A new endoscopic ultrasound at Cambridge Memorial Hospital will allow an estimated 450 patients a year to receive specialized diagnostic care without travelling outside the region – and for at least one of them, it’s already making a world of difference.

On Tuesday, the equipment was welcomed with a ribbon cutting and applause.

“It’s been over a decade of trying to get this for our patients,” gastroenterologist Dr. Dan Kottachchi said. “In terms of incorporating this into our practice, it’s been amazing.”

The machine has been at the hospital for six weeks now.

Used for the diagnosis of gastrointestinal diseases, it allows for biopsies to avoid referring patients to surgery, and its unique combination of technologies and diagnostic arm, is able to image hard to reach areas like the pancreas.

The endoscopic ultrasound's arm. (Ricardo Veneza/CTV News)

“We can visually see what we're doing. For example, if we're biopsying a mass or a lymph node or a tissue outside the cavity of the stomach or colon, we can see that happening through the ultrasound image,” Kottachchi said.

Cambridge Memorial Hospital Chief of Medicine Dr. Augustin Nguyen has been pushing to bring the equipment to the hospital for more than 14 years. Nguyen says it will make diagnostic procedures less invasive and more accessible.

“Now we can get it [results] within a few days, it reduces their length of stay, gets a quicker diagnosis, gets quicker therapeutics and reduces the need for hospitalizations,” Nguyen explained.

Brendon Mendonca was diagnosed with colon cancer last week. (Ricardo Veneza/CTV Kitchener)

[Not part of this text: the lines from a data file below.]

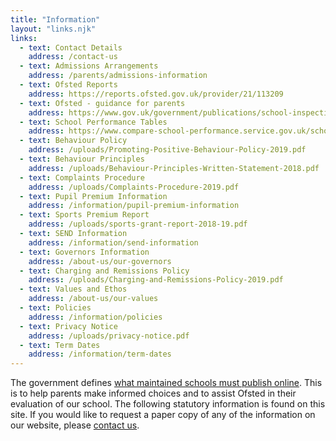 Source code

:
 ```yaml
---
title: "Information"
layout: "links.njk"
links:
  - text: Contact Details
    address: /contact-us
  - text: Admissions Arrangements
    address: /parents/admissions-information
  - text: Ofsted Reports
    address: https://reports.ofsted.gov.uk/provider/21/113209
  - text: Ofsted - guidance for parents
    address: https://www.gov.uk/government/publications/school-inspections-a-guide-for-parents
  - text: School Performance Tables
    address: https://www.compare-school-performance.service.gov.uk/school/113209/decoy-primary-school/primary
  - text: Behaviour Policy
    address: /uploads/Promoting-Positive-Behaviour-Policy-2019.pdf
  - text: Behaviour Principles
    address: /uploads/Behaviour-Principles-Written-Statement-2018.pdf
  - text: Complaints Procedure
    address: /uploads/Complaints-Procedure-2019.pdf
  - text: Pupil Premium Information
    address: /information/pupil-premium-information
  - text: Sports Premium Report
    address: /uploads/sports-grant-report-2018-19.pdf
  - text: SEND Information
    address: /information/send-information
  - text: Governors Information
    address: /about-us/our-governors
  - text: Charging and Remissions Policy
    address: /uploads/Charging-and-Remissions-Policy-2019.pdf
  - text: Values and Ethos
    address: /about-us/our-values
  - text: Policies
    address: /information/policies
  - text: Privacy Notice
    address: /uploads/privacy-notice.pdf
  - text: Term Dates
    address: /information/term-dates
---
```


The government defines [what maintained schools must publish online](https://www.gov.uk/guidance/what-maintained-schools-must-publish-online). This is to help parents make informed choices and to assist Ofsted in their evaluation of our school.
The following statutory information is found on this site. If you would like to request a paper copy of any of the information on our website, please [contact us](/contact-us).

GAME-CHANGING FOR PATIENTS

For patients like Guelph’s Brendon Mendonca, it’s life-saving technology.

Mendonca says his response was “shock and just disbelief” when he was diagnosed with colon cancer last week, but having access to the diagnostic test so quickly has provided some relief.

“I found out about my diagnosis last Monday, and eight days later, I'm getting one of the more important tests conducted,” he said.

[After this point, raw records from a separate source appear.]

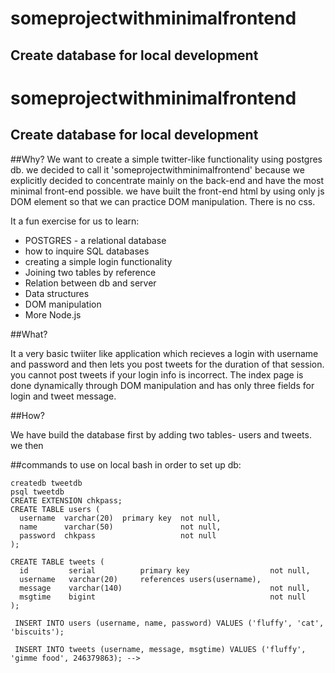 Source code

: # someprojectwithminimalfrontend

## Create database for local development

# someprojectwithminimalfrontend

## Create database for local development

##Why?
We want to create a simple twitter-like functionality using postgres db. we decided to call it 'someprojectwithminimalfrontend' because we explicitly decided to concentrate mainly on the back-end and have the most minimal front-end possible. we have built the front-end html by using only js DOM element so that we can practice DOM manipulation. There is no css.

It a fun exercise for us to learn:

 * POSTGRES - a relational database
 * how to inquire SQL databases
 * creating a simple login functionality
 * Joining two tables by reference
 * Relation between db and server
 * Data structures
 * DOM manipulation
 * More Node.js


##What?

It a very basic twiiter like application which recieves a login with username and password and then lets you post tweets for the duration of that session. you cannot post tweets if your login info is incorrect.
The index page is done dynamically through DOM manipulation and has only three fields for login and tweet message.

##How?

We have build the database first by adding two tables- users and tweets. we then



##commands to use on local bash in order to set up db:

```
createdb tweetdb
psql tweetdb
CREATE EXTENSION chkpass;
CREATE TABLE users (
  username  varchar(20)  primary key  not null,
  name      varchar(50)               not null,
  password  chkpass                   not null
);

CREATE TABLE tweets (
  id         serial          primary key                  not null,
  username   varchar(20)     references users(username),
  message    varchar(140)                                 not null,
  msgtime    bigint                                       not null
);
```

```
 INSERT INTO users (username, name, password) VALUES ('fluffy', 'cat', 'biscuits');
```
```
 INSERT INTO tweets (username, message, msgtime) VALUES ('fluffy', 'gimme food', 246379863); -->
```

“It was hard enough to just wait a day, and a day, and a day, let alone to know it [the test] is so far down the road, and I don't know what I should be doing.”

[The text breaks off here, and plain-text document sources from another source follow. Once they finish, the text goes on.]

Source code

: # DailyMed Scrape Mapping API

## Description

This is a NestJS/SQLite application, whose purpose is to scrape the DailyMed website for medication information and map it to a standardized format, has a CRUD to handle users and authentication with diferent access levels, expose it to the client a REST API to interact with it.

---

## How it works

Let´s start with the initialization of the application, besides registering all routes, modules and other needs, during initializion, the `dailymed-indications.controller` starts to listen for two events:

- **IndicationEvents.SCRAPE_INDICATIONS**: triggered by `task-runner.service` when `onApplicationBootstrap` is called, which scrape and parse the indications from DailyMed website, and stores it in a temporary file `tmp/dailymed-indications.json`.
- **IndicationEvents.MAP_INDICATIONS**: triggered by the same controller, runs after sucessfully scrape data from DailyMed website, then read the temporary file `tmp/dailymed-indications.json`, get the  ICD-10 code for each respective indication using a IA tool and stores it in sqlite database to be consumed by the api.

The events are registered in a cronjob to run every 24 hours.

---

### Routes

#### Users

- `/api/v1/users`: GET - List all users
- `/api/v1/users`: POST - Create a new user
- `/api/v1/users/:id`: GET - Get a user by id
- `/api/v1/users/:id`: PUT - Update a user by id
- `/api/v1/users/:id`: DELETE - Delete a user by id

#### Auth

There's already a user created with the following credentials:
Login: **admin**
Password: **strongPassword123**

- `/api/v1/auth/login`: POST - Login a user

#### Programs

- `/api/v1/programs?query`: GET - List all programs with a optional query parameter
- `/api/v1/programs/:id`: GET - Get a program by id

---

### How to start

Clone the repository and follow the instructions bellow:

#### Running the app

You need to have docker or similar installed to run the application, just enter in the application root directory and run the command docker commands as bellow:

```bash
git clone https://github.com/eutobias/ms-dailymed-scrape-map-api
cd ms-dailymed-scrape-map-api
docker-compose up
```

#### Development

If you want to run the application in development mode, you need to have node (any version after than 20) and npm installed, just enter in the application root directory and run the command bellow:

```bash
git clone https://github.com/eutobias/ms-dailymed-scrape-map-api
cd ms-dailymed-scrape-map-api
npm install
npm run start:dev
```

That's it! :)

Dr. Kottachchi says he was expecting a patient volume of four to five a week, but in the short time the equipment has been in operation, he’s already seen 10 to 12 per week.

Before its arrival, patients requiring this level of care were referred out-of-region to places like London, Oakville or Mississauga, which can add undue stress at an already stressful time.

The equipment cost hundreds of thousands of dollars and was funded by community donations.

“I just want to thank all the people that were involved because to the people that need it, it's huge,” Mendonca said. “You know, a week and a half ago, I wasn't in this situation and wouldn't have been thinking about this type of thing, but now that it's something I need, just, you never meet the people that helped to get it in place, but I just want to thank everybody involved.”